W opłacanych przez miasto dodatkowych patrolach pojawili się policjanci z oddziału prewencji. Tajniacy zabrali się za grasujących w centrum miasta kieszonkowców. A do miejskiego systemu monitoringu będzie mógł dołączyć się praktycznie każdy.
– Jeżeli spółdzielnia, wspólnota mieszkaniowa, czy inna instytucja zainstaluje monitoring, to będziemy mogli włączyć te kamery do naszego systemu – zapewnia Krzysztof Żuk, prezydent miasta.
– Liczymy na to, że część kamer będzie można włączyć do naszego nowego stanowiska dowodzenia – dodaje Jacek Kucharczyk, szef Komendy Miejskiej Policji.
Jeszcze w grudniu do miejskiej sieci włączone zostaną kamery zamontowane na terenie miasteczka akademickiego. Będzie ono też strzeżone w ramach tzw. patroli ponadnormatywnych, za które policji płaci magistrat. Funkcjonariusze, którzy pełnią na nich służbę poruszają się po trasach ustalonych z Urzędem Miasta.
W tym roku na takie patrole miasto wyda w sumie 200 tys. zł, co daje 55 dwuosobowych patroli w ciągu miesiąca. Na przyszły rok Ratusz proponował wstępnie 300 tys. zł, później kwotę zmniejszył do 200 tys. zł, ale radni w trakcie prac nad budżetem wnioskowali, by wrócił do pierwotnej wersji. Decyzji w tej sprawie jeszcze nie ma, ale gdyby radni zdołali przekonać do tego prezydenta, to miesięcznie mielibyśmy 70 dodatkowych patroli policji.

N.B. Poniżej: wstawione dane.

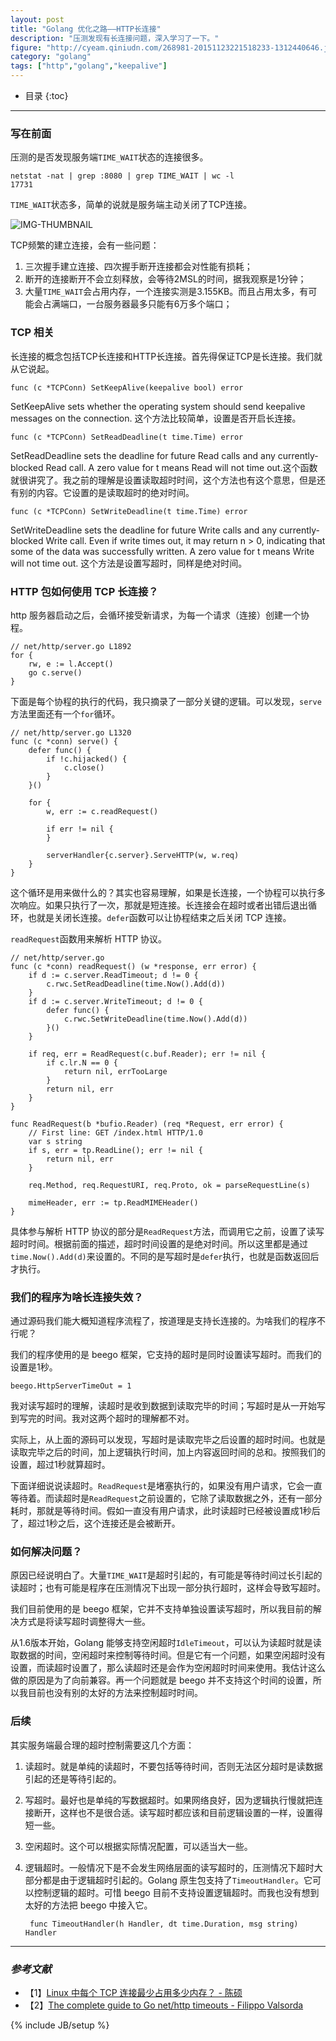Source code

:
 ```yaml
---
layout: post
title: "Golang 优化之路——HTTP长连接"
description: "压测发现有长连接问题，深入学习了一下。"
figure: "http://cyeam.qiniudn.com/268981-20151123221518233-1312440646.jpg"
category: "golang"
tags: ["http","golang","keepalive"]
---
```


* 目录
{:toc}

---

### 写在前面

压测的是否发现服务端`TIME_WAIT`状态的连接很多。

	netstat -nat | grep :8080 | grep TIME_WAIT | wc -l   
	17731
	
`TIME_WAIT`状态多，简单的说就是服务端主动关闭了TCP连接。

![IMG-THUMBNAIL](http://cyeam.qiniudn.com/268981-20151123221518233-1312440646.jpg)

TCP频繁的建立连接，会有一些问题：

1. 三次握手建立连接、四次握手断开连接都会对性能有损耗；
2. 断开的连接断开不会立刻释放，会等待2MSL的时间，据我观察是1分钟；
3. 大量`TIME_WAIT`会占用内存，一个连接实测是3.155KB。而且占用太多，有可能会占满端口，一台服务器最多只能有6万多个端口；

### TCP 相关

长连接的概念包括TCP长连接和HTTP长连接。首先得保证TCP是长连接。我们就从它说起。

	func (c *TCPConn) SetKeepAlive(keepalive bool) error
	
SetKeepAlive sets whether the operating system should send keepalive messages on the connection. 这个方法比较简单，设置是否开启长连接。

	func (c *TCPConn) SetReadDeadline(t time.Time) error
	
SetReadDeadline sets the deadline for future Read calls and any currently-blocked Read call. A zero value for t means Read will not time out.这个函数就很讲究了。我之前的理解是设置读取超时时间，这个方法也有这个意思，但是还有别的内容。它设置的是读取超时的绝对时间。

	func (c *TCPConn) SetWriteDeadline(t time.Time) error
	
SetWriteDeadline sets the deadline for future Write calls and any currently-blocked Write call. Even if write times out, it may return n > 0, indicating that some of the data was successfully written. A zero value for t means Write will not time out. 这个方法是设置写超时，同样是绝对时间。

### HTTP 包如何使用 TCP 长连接？

http 服务器启动之后，会循环接受新请求，为每一个请求（连接）创建一个协程。

	// net/http/server.go L1892
	for {
		rw, e := l.Accept()
		go c.serve()
	}
	
下面是每个协程的执行的代码，我只摘录了一部分关键的逻辑。可以发现，`serve`方法里面还有一个`for`循环。
	
	// net/http/server.go L1320
	func (c *conn) serve() {
		defer func() {
			if !c.hijacked() {
				c.close()
			}
		}()
	
		for {
			w, err := c.readRequest()
			
			if err != nil {
			}
			
			serverHandler{c.server}.ServeHTTP(w, w.req)
		}
	}
	
这个循环是用来做什么的？其实也容易理解，如果是长连接，一个协程可以执行多次响应。如果只执行了一次，那就是短连接。长连接会在超时或者出错后退出循环，也就是关闭长连接。`defer`函数可以让协程结束之后关闭 TCP 连接。

`readRequest`函数用来解析 HTTP 协议。

	// net/http/server.go
	func (c *conn) readRequest() (w *response, err error) {
		if d := c.server.ReadTimeout; d != 0 {
			c.rwc.SetReadDeadline(time.Now().Add(d))
		}
		if d := c.server.WriteTimeout; d != 0 {
			defer func() {
				c.rwc.SetWriteDeadline(time.Now().Add(d))
			}()
		}
		
		if req, err = ReadRequest(c.buf.Reader); err != nil {
			if c.lr.N == 0 {
				return nil, errTooLarge
			}
			return nil, err
		}
	}
	
	func ReadRequest(b *bufio.Reader) (req *Request, err error) {
		// First line: GET /index.html HTTP/1.0
		var s string
		if s, err = tp.ReadLine(); err != nil {
			return nil, err
		}
		
		req.Method, req.RequestURI, req.Proto, ok = parseRequestLine(s)
		
		mimeHeader, err := tp.ReadMIMEHeader()
	}
	
具体参与解析 HTTP 协议的部分是`ReadRequest`方法，而调用它之前，设置了读写超时时间。根据前面的描述，超时时间设置的是绝对时间。所以这里都是通过`time.Now().Add(d)`来设置的。不同的是写超时是`defer`执行，也就是函数返回后才执行。

### 我们的程序为啥长连接失效？

通过源码我们能大概知道程序流程了，按道理是支持长连接的。为啥我们的程序不行呢？

我们的程序使用的是 beego 框架，它支持的超时是同时设置读写超时。而我们的设置是1秒。

	beego.HttpServerTimeOut = 1
	
我对读写超时的理解，读超时是收到数据到读取完毕的时间；写超时是从一开始写到写完的时间。我对这两个超时的理解都不对。

实际上，从上面的源码可以发现，写超时是读取完毕之后设置的超时时间。也就是读取完毕之后的时间，加上逻辑执行时间，加上内容返回时间的总和。按照我们的设置，超过1秒就算超时。

下面详细说说读超时。`ReadRequest`是堵塞执行的，如果没有用户请求，它会一直等待着。而读超时是`ReadRequest`之前设置的，它除了读取数据之外，还有一部分耗时，那就是等待时间。假如一直没有用户请求，此时读超时已经被设置成1秒后了，超过1秒之后，这个连接还是会被断开。

### 如何解决问题？

原因已经说明白了。大量`TIME_WAIT`是超时引起的，有可能是等待时间过长引起的读超时；也有可能是程序在压测情况下出现一部分执行超时，这样会导致写超时。

我们目前使用的是 beego 框架，它并不支持单独设置读写超时，所以我目前的解决方式是将读写超时调整得大一些。

从1.6版本开始，Golang 能够支持空闲超时`IdleTimeout`，可以认为读超时就是读取数据的时间，空闲超时来控制等待时间。但是它有一个问题，如果空闲超时没有设置，而读超时设置了，那么读超时还是会作为空闲超时时间来使用。我估计这么做的原因是为了向前兼容。再一个问题就是 beego 并不支持这个时间的设置，所以我目前也没有别的太好的方法来控制超时时间。

### 后续

其实服务端最合理的超时控制需要这几个方面：

1. 读超时。就是单纯的读超时，不要包括等待时间，否则无法区分超时是读数据引起的还是等待引起的。
2. 写超时。最好也是单纯的写数据超时。如果网络良好，因为逻辑执行慢就把连接断开，这样也不是很合适。读写超时都应该和目前逻辑设置的一样，设置得短一些。
3. 空闲超时。这个可以根据实际情况配置，可以适当大一些。
4. 逻辑超时。一般情况下是不会发生网络层面的读写超时的，压测情况下超时大部分都是由于逻辑超时引起的。Golang 原生包支持了`TimeoutHandler`。它可以控制逻辑的超时。可惜 beego 目前不支持设置逻辑超时。而我也没有想到太好的方法把 beego 中接入它。

		func TimeoutHandler(h Handler, dt time.Duration, msg string) Handler


---

### *参考文献*
+ 【1】[Linux 中每个 TCP 连接最少占用多少内存？ - 陈硕](https://zhuanlan.zhihu.com/p/25241630?hmsr=toutiao.io&utm_medium=toutiao.io&utm_source=toutiao.io)
+ 【2】[The complete guide to Go net/http timeouts - Filippo Valsorda](https://blog.cloudflare.com/the-complete-guide-to-golang-net-http-timeouts/)

{% include JB/setup %}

Do takiej służby kierowani są już także funkcjonariusze prewencji – poinformował wczoraj szef lubelskiej komendy. Wczoraj ujawnił też, że od dwóch miesięcy w lubelskich autobusach i na przystankach działa specjalna grupa policjantów po cywilnemu mających wyłapywać kieszonkowców. Policjanci przeglądają też zapisy z kamer w pojazdach.
– W zeszłym miesiącu udowodniliśmy 18 kradzieży kieszonkowych. W piątek zatrzymaliśmy 44-latka, który ma na koncie pięć kradzieży, później jeszcze 60-letnią kobietę – wylicza Kucharczyk. Na co dzień do ścigania kieszonkowców oddelegowanych jest kilkunastu funkcjonariuszy. Rocznie w Lublinie dochodzi do blisko 400 tego typu kradzieży.